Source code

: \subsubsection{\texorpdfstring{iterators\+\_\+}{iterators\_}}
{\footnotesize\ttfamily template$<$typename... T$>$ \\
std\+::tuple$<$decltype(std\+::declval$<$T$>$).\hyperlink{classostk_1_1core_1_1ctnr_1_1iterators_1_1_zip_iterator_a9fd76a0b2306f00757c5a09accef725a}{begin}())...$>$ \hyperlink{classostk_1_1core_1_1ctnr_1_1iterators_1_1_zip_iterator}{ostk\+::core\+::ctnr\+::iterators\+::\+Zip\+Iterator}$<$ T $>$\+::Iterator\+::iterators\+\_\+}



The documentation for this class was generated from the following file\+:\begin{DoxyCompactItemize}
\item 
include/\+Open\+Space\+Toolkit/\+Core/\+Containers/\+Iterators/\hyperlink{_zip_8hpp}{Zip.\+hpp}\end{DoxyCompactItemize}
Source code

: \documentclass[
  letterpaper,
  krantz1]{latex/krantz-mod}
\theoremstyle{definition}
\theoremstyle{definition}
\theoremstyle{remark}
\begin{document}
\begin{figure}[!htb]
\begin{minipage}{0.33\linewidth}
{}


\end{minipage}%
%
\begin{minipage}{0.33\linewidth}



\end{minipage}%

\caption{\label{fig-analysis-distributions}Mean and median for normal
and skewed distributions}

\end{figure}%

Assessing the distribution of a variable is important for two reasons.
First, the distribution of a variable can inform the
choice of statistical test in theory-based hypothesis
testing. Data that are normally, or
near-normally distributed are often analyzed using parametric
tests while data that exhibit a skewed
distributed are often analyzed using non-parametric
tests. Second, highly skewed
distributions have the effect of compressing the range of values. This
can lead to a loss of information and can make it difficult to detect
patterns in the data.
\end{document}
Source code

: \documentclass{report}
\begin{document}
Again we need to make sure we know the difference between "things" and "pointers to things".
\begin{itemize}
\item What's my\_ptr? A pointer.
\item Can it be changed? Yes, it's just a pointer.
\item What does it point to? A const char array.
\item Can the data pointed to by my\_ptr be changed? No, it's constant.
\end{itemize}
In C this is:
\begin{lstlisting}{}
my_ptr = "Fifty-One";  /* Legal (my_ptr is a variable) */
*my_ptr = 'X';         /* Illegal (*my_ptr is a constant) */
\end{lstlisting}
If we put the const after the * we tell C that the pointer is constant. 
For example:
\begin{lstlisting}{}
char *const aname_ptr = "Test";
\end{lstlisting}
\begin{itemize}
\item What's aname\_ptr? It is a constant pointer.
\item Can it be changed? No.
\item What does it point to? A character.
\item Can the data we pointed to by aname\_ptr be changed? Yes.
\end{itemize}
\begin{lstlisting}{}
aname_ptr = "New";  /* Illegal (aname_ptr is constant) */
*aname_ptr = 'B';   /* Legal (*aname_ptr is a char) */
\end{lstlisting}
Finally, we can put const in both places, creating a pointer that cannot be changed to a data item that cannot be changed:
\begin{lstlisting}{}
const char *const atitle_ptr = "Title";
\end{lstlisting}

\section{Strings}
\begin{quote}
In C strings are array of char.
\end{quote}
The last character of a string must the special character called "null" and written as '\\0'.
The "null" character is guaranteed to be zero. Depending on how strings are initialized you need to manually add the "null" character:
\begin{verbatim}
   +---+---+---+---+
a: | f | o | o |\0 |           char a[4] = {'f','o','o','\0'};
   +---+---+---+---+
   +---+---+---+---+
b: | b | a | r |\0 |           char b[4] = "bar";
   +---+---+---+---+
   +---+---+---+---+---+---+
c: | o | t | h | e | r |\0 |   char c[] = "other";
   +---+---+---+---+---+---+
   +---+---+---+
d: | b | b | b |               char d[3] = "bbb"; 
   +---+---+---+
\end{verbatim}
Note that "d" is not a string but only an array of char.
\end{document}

----------------

REQUIREMENT — Taking no liberties, give the material above again in full.

SOLVED PROBLEM —
Source code

: \subsubsection{\texorpdfstring{iterators\+\_\+}{iterators\_}}
{\footnotesize\ttfamily template$<$typename... T$>$ \\
std\+::tuple$<$decltype(std\+::declval$<$T$>$).\hyperlink{classostk_1_1core_1_1ctnr_1_1iterators_1_1_zip_iterator_a9fd76a0b2306f00757c5a09accef725a}{begin}())...$>$ \hyperlink{classostk_1_1core_1_1ctnr_1_1iterators_1_1_zip_iterator}{ostk\+::core\+::ctnr\+::iterators\+::\+Zip\+Iterator}$<$ T $>$\+::Iterator\+::iterators\+\_\+}



The documentation for this class was generated from the following file\+:\begin{DoxyCompactItemize}
\item 
include/\+Open\+Space\+Toolkit/\+Core/\+Containers/\+Iterators/\hyperlink{_zip_8hpp}{Zip.\+hpp}\end{DoxyCompactItemize}
Source code

: \documentclass[
  letterpaper,
  krantz1]{latex/krantz-mod}
\theoremstyle{definition}
\theoremstyle{definition}
\theoremstyle{remark}
\begin{document}
\begin{figure}[!htb]
\begin{minipage}{0.33\linewidth}
{}


\end{minipage}%
%
\begin{minipage}{0.33\linewidth}



\end{minipage}%

\caption{\label{fig-analysis-distributions}Mean and median for normal
and skewed distributions}

\end{figure}%

Assessing the distribution of a variable is important for two reasons.
First, the distribution of a variable can inform the
choice of statistical test in theory-based hypothesis
testing. Data that are normally, or
near-normally distributed are often analyzed using parametric
tests while data that exhibit a skewed
distributed are often analyzed using non-parametric
tests. Second, highly skewed
distributions have the effect of compressing the range of values. This
can lead to a loss of information and can make it difficult to detect
patterns in the data.
\end{document}
Source code

: \documentclass{report}
\begin{document}
Again we need to make sure we know the difference between "things" and "pointers to things".
\begin{itemize}
\item What's my\_ptr? A pointer.
\item Can it be changed? Yes, it's just a pointer.
\item What does it point to? A const char array.
\item Can the data pointed to by my\_ptr be changed? No, it's constant.
\end{itemize}
In C this is:
\begin{lstlisting}{}
my_ptr = "Fifty-One";  /* Legal (my_ptr is a variable) */
*my_ptr = 'X';         /* Illegal (*my_ptr is a constant) */
\end{lstlisting}
If we put the const after the * we tell C that the pointer is constant. 
For example:
\begin{lstlisting}{}
char *const aname_ptr = "Test";
\end{lstlisting}
\begin{itemize}
\item What's aname\_ptr? It is a constant pointer.
\item Can it be changed? No.
\item What does it point to? A character.
\item Can the data we pointed to by aname\_ptr be changed? Yes.
\end{itemize}
\begin{lstlisting}{}
aname_ptr = "New";  /* Illegal (aname_ptr is constant) */
*aname_ptr = 'B';   /* Legal (*aname_ptr is a char) */
\end{lstlisting}
Finally, we can put const in both places, creating a pointer that cannot be changed to a data item that cannot be changed:
\begin{lstlisting}{}
const char *const atitle_ptr = "Title";
\end{lstlisting}

\section{Strings}
\begin{quote}
In C strings are array of char.
\end{quote}
The last character of a string must the special character called "null" and written as '\\0'.
The "null" character is guaranteed to be zero. Depending on how strings are initialized you need to manually add the "null" character:
\begin{verbatim}
   +---+---+---+---+
a: | f | o | o |\0 |           char a[4] = {'f','o','o','\0'};
   +---+---+---+---+
   +---+---+---+---+
b: | b | a | r |\0 |           char b[4] = "bar";
   +---+---+---+---+
   +---+---+---+---+---+---+
c: | o | t | h | e | r |\0 |   char c[] = "other";
   +---+---+---+---+---+---+
   +---+---+---+
d: | b | b | b |               char d[3] = "bbb"; 
   +---+---+---+
\end{verbatim}
Note that "d" is not a string but only an array of char.
\end{document}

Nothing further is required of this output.